Please transcribe exactly the lines from the first line of the records below through the line containing "word count statistics.", including both, and omit all pictures.

[Excerpts from a dataset]
::::::

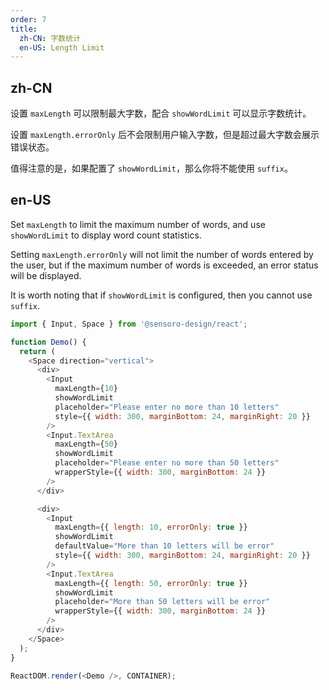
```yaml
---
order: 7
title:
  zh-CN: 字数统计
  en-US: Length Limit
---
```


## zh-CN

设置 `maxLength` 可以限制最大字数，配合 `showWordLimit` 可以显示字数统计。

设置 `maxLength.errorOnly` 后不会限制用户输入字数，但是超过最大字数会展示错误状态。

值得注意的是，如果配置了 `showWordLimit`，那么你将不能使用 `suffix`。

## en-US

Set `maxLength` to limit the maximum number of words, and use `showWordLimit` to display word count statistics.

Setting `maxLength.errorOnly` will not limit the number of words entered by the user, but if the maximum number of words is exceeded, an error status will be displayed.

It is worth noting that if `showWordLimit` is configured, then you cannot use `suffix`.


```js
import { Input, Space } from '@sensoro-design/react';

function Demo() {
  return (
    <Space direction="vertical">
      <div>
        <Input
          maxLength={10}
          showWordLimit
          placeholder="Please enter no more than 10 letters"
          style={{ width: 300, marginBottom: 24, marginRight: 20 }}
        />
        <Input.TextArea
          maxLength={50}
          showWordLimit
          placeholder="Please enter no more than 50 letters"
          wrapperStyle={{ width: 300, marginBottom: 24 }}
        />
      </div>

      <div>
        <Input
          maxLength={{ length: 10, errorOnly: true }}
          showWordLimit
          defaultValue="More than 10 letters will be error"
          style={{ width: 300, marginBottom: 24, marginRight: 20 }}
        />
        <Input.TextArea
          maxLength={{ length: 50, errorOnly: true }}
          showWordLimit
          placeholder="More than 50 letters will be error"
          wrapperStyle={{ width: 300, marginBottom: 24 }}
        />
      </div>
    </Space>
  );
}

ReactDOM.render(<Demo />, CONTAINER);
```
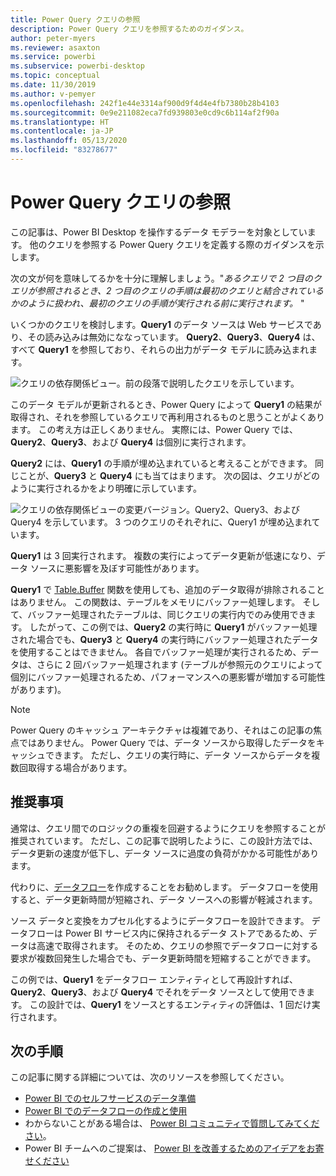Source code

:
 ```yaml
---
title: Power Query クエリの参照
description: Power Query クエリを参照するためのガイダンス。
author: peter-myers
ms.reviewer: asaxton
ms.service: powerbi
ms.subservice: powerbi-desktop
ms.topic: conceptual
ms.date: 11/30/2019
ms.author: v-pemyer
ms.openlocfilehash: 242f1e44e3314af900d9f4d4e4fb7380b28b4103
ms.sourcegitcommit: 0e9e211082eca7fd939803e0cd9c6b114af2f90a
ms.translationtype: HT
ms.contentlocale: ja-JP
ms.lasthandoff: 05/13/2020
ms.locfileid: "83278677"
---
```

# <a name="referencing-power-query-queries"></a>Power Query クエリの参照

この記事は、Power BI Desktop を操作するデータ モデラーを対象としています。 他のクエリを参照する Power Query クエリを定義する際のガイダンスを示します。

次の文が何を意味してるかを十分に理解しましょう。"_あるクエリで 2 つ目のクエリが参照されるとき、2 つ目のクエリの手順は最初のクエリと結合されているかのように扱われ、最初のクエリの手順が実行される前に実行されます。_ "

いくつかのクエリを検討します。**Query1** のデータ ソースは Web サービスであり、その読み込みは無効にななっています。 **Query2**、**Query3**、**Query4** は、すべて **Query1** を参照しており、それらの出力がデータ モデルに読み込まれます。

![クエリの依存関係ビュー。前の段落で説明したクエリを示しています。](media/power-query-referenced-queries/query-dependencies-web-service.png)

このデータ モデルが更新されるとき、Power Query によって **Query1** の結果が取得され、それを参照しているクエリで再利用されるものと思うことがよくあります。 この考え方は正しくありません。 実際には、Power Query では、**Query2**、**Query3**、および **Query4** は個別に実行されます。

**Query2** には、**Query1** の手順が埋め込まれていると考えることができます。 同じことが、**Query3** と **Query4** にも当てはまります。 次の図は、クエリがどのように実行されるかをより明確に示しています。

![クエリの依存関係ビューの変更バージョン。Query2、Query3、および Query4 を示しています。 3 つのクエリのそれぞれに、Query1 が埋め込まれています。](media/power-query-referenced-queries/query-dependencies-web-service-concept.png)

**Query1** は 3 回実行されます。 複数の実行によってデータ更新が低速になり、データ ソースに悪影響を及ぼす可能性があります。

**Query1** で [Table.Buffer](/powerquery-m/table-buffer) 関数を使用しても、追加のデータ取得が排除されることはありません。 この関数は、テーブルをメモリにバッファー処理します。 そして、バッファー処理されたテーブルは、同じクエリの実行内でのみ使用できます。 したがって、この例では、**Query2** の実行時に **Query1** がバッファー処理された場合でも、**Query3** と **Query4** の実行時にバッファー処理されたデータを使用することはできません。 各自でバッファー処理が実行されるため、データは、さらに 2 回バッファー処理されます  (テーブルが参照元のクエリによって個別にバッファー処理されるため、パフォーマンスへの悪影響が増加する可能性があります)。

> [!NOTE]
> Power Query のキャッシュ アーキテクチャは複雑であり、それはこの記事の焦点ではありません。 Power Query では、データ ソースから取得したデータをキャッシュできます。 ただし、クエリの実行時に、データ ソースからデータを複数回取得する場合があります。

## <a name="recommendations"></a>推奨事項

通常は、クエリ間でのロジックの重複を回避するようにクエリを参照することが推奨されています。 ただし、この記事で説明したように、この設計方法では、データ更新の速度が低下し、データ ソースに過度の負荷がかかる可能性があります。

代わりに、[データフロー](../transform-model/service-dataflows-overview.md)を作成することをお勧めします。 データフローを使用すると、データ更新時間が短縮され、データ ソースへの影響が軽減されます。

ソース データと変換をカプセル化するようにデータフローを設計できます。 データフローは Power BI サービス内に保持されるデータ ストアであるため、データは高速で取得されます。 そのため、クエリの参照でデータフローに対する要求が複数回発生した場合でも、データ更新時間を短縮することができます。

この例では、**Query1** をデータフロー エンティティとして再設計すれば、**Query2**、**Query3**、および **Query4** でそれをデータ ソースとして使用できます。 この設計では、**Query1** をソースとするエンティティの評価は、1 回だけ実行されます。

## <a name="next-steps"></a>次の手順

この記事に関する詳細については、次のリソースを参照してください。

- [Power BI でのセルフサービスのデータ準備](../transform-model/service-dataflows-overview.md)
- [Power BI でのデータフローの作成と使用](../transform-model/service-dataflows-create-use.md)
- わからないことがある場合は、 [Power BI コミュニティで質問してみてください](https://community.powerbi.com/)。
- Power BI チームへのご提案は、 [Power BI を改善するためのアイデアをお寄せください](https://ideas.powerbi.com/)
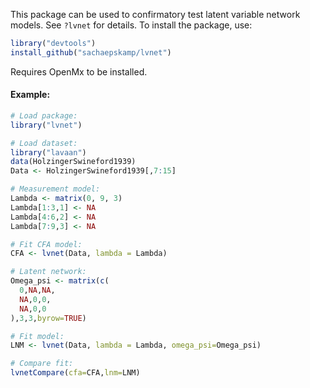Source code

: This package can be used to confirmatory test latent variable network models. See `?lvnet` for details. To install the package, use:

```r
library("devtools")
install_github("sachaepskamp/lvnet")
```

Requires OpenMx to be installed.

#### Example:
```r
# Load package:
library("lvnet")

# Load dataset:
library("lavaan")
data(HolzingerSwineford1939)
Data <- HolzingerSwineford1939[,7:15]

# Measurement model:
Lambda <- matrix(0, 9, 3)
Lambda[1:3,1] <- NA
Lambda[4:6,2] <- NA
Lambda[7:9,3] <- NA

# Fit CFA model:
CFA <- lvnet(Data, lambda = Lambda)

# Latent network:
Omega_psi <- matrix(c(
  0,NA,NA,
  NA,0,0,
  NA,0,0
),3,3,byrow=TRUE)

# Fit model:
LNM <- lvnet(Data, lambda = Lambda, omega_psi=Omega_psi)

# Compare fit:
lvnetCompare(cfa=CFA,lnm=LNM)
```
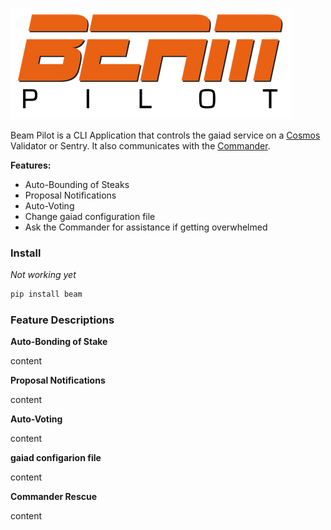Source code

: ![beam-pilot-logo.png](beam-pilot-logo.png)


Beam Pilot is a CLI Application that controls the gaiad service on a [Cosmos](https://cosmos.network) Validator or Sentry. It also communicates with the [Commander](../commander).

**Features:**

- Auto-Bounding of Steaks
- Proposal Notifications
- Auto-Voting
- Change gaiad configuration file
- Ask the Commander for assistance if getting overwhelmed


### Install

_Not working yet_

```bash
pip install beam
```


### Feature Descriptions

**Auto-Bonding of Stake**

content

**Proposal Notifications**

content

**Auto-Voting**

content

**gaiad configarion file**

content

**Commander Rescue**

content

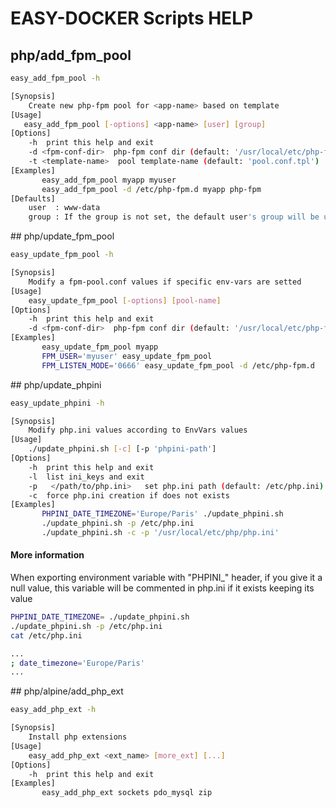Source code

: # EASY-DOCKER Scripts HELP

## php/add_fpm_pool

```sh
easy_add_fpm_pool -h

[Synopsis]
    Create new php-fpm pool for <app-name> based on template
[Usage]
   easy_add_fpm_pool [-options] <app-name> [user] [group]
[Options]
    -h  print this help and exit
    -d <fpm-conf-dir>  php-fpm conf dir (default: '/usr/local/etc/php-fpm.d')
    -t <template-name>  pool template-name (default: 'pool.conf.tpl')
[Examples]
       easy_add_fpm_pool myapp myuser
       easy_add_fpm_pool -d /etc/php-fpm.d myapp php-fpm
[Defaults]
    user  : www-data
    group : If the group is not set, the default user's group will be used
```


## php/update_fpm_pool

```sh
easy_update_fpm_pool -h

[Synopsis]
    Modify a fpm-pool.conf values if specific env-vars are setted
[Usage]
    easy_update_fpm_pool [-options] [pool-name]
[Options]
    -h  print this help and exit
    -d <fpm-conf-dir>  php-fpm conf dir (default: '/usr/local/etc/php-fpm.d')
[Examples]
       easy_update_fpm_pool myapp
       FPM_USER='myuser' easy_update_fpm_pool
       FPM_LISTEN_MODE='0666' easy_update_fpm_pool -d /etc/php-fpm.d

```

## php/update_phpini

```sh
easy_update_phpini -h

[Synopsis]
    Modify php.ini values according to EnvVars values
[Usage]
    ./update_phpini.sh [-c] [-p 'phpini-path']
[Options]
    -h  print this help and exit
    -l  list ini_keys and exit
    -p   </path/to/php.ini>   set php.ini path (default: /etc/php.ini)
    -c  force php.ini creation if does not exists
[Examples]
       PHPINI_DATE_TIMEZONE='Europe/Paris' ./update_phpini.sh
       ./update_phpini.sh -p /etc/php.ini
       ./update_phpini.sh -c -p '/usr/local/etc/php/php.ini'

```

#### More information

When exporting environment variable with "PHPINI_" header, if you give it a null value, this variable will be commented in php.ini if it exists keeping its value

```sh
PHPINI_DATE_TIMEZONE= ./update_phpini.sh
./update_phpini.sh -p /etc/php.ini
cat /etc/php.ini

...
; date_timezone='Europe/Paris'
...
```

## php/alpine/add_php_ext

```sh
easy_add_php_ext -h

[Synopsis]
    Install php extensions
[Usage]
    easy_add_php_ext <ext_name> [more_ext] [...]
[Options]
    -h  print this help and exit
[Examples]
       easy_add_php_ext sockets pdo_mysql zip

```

::::::

TASK SOLUTION:
```yaml
---
order: 7
title:
  zh-CN: 字数统计
  en-US: Length Limit
---
```


## zh-CN

设置 `maxLength` 可以限制最大字数，配合 `showWordLimit` 可以显示字数统计。

设置 `maxLength.errorOnly` 后不会限制用户输入字数，但是超过最大字数会展示错误状态。

值得注意的是，如果配置了 `showWordLimit`，那么你将不能使用 `suffix`。

## en-US

Set `maxLength` to limit the maximum number of words, and use `showWordLimit` to display word count statistics.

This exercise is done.